I tried very hard for us to go away during the Easter break a few weeks ago because the stress at work is getting to me and I need to unwind. Probably not necessarily rest but a change from routine and scenery is a very much welcome change. Also, I know once the major project at work gets into full swing in late May I can't have any days off later.

Our choice of holiday place was heavily influenced by a 50% discount promotion of a caravan holiday homes in Cornwall besides the fact that the western tip of that county is probably my most favourite place in UK. I've been there at least 4 times and I have always loved the vibes of the area and the beautiful coastal sceneries that could rival any in the world. This time around I've got the whole family with me plus Tony nephew, Dennis, with his kids J and K. We stayed in a caravan park called Weststar Holiday Park in Mullion which is in the Lizard Peninsula.

I'm chronicling here in four parts the places we visited in Cornwall. As usual, these posts will be picture intensive. If you want a bigger view just click on the picture itself. First off, we went to this place called Kynance Cove in the Lizard peninsula.

We had to pay £3.00 to park our car but it was well worth it.

The path leading to the cove is downhill and winding. Later on you have to go down a steep path down a cliff to get to the beach itself.

Then you get a view of this awesome sight of cliffs, massive rocks, fine white sand beach and clear aquamarine waters. For awhile you could think that it's a Hollywood movie set - everything was perfectly arranged as if it was someone's handiwork. Mother nature is truly a great artist.

It was breathtaking so much so that J2 said - "I didn't know there were places as beautiful as this in England!"

The waters were so clean and the beach so pristine that we can't help wading in.

There were a lot of beautiful and intriguing rock formations.

Everywhere you turn ...

... you see a lot of beautiful rock formations, little nooks ...

... and a lot of caves carved out by the sea into the solid rock faces of the cliffs. We had a great time exploring these. I could just imagine pirates of old times coming here to hide things, do business, etc.

We actually loved it so much that we went back again in the afternoon on the same day. We sat hunkered down in the western edge only for about 15 minutes when a lady kindly told us that the tide was coming in and we need to get to the other side so we won't get cut off from the exit steps in the cliffs. Thank goodness for that we got out with just minutes to spare.

Sadly we have to leave Kynance cove. Here's a last look at a truly beautiful place.

Thursday, February 08, 2007

Foire de Geneve

I visited my sister and her new son last November in Geneva. She just gave birth about a month before and we coincided the visit with a birthday break for myself and J3's very first airplane ride. Mind you, Easyjet wasn't too bad just make sure you outrun everybody in boarding so you'll get the best seats.

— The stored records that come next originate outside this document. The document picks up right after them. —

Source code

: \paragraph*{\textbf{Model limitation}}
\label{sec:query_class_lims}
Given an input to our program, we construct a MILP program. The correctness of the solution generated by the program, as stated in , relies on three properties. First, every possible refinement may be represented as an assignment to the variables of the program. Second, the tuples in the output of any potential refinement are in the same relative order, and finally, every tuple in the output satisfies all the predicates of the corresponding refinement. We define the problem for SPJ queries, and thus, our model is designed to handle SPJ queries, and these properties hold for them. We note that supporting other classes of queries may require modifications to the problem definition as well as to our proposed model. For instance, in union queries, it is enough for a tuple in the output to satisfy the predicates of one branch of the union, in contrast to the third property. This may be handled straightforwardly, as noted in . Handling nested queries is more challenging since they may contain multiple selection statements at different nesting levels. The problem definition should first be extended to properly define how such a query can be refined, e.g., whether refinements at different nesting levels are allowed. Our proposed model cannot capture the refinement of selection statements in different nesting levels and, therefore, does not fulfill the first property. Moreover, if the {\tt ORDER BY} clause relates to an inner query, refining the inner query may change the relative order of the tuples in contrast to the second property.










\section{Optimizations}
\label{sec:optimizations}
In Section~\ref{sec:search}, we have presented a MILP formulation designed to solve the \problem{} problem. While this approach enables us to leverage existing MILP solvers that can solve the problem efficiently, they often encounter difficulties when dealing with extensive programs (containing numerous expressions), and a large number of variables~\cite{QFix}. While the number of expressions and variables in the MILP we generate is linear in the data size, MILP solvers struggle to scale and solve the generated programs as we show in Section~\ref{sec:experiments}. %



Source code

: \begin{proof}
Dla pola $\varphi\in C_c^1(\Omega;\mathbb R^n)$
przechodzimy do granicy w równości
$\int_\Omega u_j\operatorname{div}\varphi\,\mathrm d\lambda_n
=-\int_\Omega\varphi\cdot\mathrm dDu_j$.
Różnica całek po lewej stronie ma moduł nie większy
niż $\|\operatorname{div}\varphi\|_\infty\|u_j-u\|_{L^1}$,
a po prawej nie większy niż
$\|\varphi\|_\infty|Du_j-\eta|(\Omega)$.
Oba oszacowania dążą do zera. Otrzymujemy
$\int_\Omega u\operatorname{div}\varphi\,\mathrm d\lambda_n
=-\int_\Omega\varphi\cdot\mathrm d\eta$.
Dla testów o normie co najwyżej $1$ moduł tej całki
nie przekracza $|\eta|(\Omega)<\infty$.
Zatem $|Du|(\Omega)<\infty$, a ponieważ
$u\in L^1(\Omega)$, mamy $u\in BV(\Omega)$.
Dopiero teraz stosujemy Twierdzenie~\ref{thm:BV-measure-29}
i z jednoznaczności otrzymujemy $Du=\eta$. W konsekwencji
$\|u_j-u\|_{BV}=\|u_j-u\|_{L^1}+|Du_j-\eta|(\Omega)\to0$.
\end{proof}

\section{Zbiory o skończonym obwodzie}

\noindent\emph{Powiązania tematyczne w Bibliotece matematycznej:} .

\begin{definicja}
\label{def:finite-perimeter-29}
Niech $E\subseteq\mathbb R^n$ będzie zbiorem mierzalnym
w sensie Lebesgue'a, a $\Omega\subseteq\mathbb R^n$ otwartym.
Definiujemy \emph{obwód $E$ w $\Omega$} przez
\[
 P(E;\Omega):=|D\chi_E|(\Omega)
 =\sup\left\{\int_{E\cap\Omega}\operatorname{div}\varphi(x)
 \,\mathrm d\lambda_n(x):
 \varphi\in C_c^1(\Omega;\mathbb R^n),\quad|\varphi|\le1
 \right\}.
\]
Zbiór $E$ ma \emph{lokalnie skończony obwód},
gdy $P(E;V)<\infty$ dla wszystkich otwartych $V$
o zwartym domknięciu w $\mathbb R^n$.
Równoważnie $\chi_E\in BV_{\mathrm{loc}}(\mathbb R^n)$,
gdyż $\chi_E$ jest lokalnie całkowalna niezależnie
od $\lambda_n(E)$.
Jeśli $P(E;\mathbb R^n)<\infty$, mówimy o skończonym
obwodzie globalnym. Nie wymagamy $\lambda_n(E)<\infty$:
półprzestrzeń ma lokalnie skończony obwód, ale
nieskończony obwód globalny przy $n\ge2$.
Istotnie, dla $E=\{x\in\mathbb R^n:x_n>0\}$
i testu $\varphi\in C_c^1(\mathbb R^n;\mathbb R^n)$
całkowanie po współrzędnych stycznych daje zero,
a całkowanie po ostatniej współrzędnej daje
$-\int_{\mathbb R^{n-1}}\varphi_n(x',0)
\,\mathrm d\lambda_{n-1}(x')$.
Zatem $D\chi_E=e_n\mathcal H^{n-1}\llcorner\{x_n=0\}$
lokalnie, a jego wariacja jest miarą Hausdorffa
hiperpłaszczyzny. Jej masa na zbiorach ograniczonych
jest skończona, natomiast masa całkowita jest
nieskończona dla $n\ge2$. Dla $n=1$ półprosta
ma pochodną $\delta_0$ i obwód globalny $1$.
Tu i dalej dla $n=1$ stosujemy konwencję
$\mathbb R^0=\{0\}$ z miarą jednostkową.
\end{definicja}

While there, it was fortunate that the Foire de Geneve (Geneva Fair) was in full swing. It's sort of like a covered market with stalls exhibiting or selling a myriad of things and services - from carpets, jacuzzi, kitchens, clothes, to food. As you might have guessed I was totalled engrossed in them, sampling, ogling and sometimes actually forking out to buy.

There was quite a number of Christmas decors and items on display with a matching Santa asking kids on his knees what their wishes were.

Let's start the food exhibits with this stalling selling different fruit flavoured sweets.

This is (I think) a sort of toffee made with butter and milk.

Now I love this stall where I got the lovely smooth delicious foie gras mousse pate. The lady selling these made me taste the foie gras generously spread over a slice of baguette with some fig-chocolate chutney. Oh it was absolutely delicious! So that's how I got 2 additional jars, one of fig-chocolate chutney and a onion-chocolate confit.

Next one was heaving with so many sausages you can hardly see the people behind the counter. All the products were made by a local Geneve company. They did have a wide range on display - from salami, dry and fresh sausages, peperoni, venison salami, etc.

A genuine Italian elateria had this luscious array of fruit flavoured ice creams in their stall. You can just imagine the long queue we had to endure before we could partake of these cool confections.